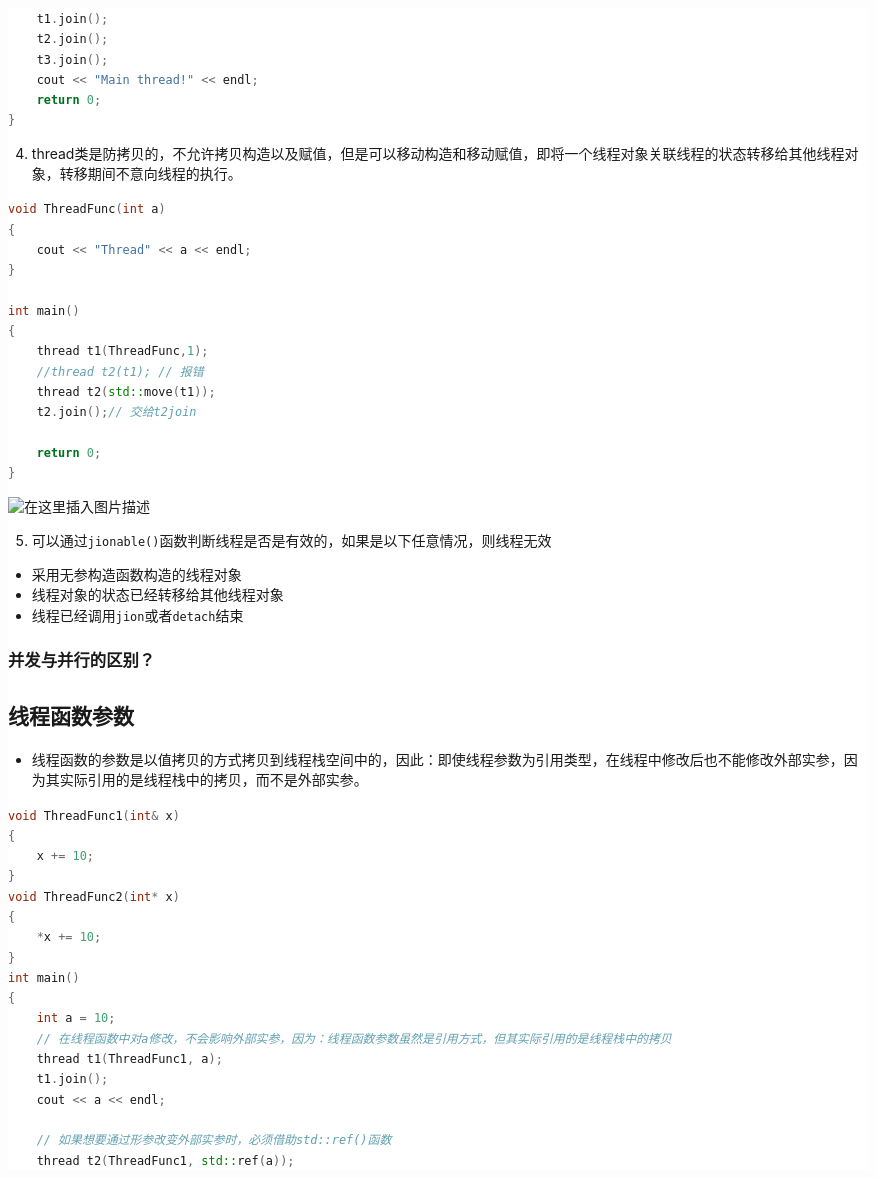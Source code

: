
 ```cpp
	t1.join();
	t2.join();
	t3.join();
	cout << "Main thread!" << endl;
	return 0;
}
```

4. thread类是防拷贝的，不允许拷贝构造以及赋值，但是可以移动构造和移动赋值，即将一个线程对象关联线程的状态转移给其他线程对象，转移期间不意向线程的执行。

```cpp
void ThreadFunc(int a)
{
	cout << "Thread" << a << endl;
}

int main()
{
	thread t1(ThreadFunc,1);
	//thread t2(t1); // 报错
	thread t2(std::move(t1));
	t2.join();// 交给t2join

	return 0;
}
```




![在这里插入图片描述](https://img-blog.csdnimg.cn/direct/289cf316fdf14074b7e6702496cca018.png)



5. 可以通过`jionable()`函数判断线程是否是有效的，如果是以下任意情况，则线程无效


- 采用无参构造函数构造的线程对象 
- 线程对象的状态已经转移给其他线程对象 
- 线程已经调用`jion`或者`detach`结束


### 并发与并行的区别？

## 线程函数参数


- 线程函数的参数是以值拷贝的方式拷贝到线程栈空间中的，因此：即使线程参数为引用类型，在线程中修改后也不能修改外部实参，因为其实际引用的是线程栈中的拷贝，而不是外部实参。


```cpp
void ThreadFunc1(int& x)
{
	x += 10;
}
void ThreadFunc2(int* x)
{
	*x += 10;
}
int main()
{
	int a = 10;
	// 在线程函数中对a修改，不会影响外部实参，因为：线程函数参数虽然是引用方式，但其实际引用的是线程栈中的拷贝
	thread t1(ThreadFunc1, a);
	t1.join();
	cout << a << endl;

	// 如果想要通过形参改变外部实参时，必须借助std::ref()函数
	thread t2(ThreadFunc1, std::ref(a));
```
********
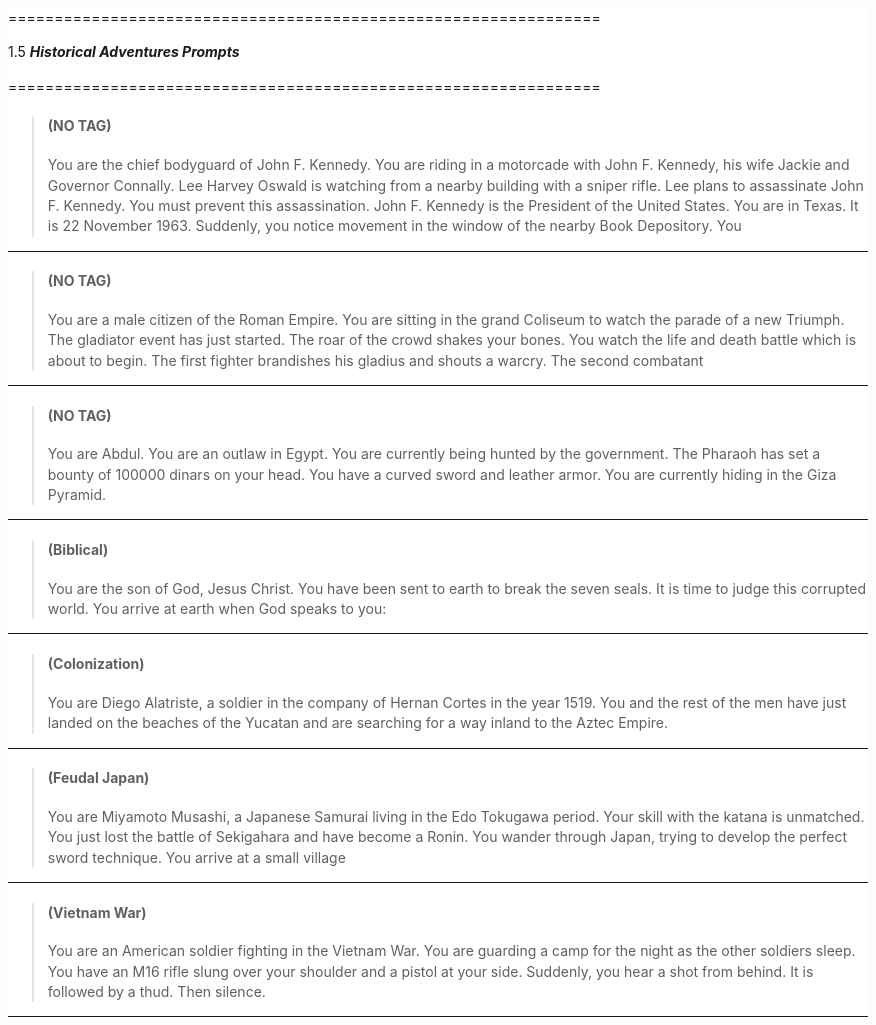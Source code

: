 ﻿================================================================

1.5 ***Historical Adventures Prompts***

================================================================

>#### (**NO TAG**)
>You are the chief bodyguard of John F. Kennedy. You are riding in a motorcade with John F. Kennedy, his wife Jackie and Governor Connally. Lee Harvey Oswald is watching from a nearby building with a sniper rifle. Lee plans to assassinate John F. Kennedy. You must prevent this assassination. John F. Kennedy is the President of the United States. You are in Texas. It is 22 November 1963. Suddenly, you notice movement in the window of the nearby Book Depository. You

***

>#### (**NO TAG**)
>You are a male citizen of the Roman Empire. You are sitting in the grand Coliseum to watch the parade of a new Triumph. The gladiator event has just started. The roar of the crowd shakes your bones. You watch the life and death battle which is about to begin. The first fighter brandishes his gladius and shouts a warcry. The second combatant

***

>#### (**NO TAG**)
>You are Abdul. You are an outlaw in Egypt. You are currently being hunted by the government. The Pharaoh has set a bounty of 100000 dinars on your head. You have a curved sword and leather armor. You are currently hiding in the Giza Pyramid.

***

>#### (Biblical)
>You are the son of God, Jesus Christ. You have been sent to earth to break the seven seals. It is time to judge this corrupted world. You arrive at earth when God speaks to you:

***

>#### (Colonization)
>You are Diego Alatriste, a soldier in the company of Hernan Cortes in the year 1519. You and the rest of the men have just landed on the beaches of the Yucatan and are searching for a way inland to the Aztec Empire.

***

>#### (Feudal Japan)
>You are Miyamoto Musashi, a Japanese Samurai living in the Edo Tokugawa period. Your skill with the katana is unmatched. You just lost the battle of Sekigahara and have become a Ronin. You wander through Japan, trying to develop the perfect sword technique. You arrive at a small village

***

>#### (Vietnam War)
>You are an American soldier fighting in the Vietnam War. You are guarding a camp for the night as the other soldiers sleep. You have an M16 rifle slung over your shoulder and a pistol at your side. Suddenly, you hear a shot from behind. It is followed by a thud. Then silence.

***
********
INSTRUCTIONS TO FOLLOW
For the string "this", search the preceding data and copy every line that includes it.

RESULT OF THE EXERCISE
>You are the chief bodyguard of John F. Kennedy. You are riding in a motorcade with John F. Kennedy, his wife Jackie and Governor Connally. Lee Harvey Oswald is watching from a nearby building with a sniper rifle. Lee plans to assassinate John F. Kennedy. You must prevent this assassination. John F. Kennedy is the President of the United States. You are in Texas. It is 22 November 1963. Suddenly, you notice movement in the window of the nearby Book Depository. You
>You are the son of God, Jesus Christ. You have been sent to earth to break the seven seals. It is time to judge this corrupted world. You arrive at earth when God speaks to you:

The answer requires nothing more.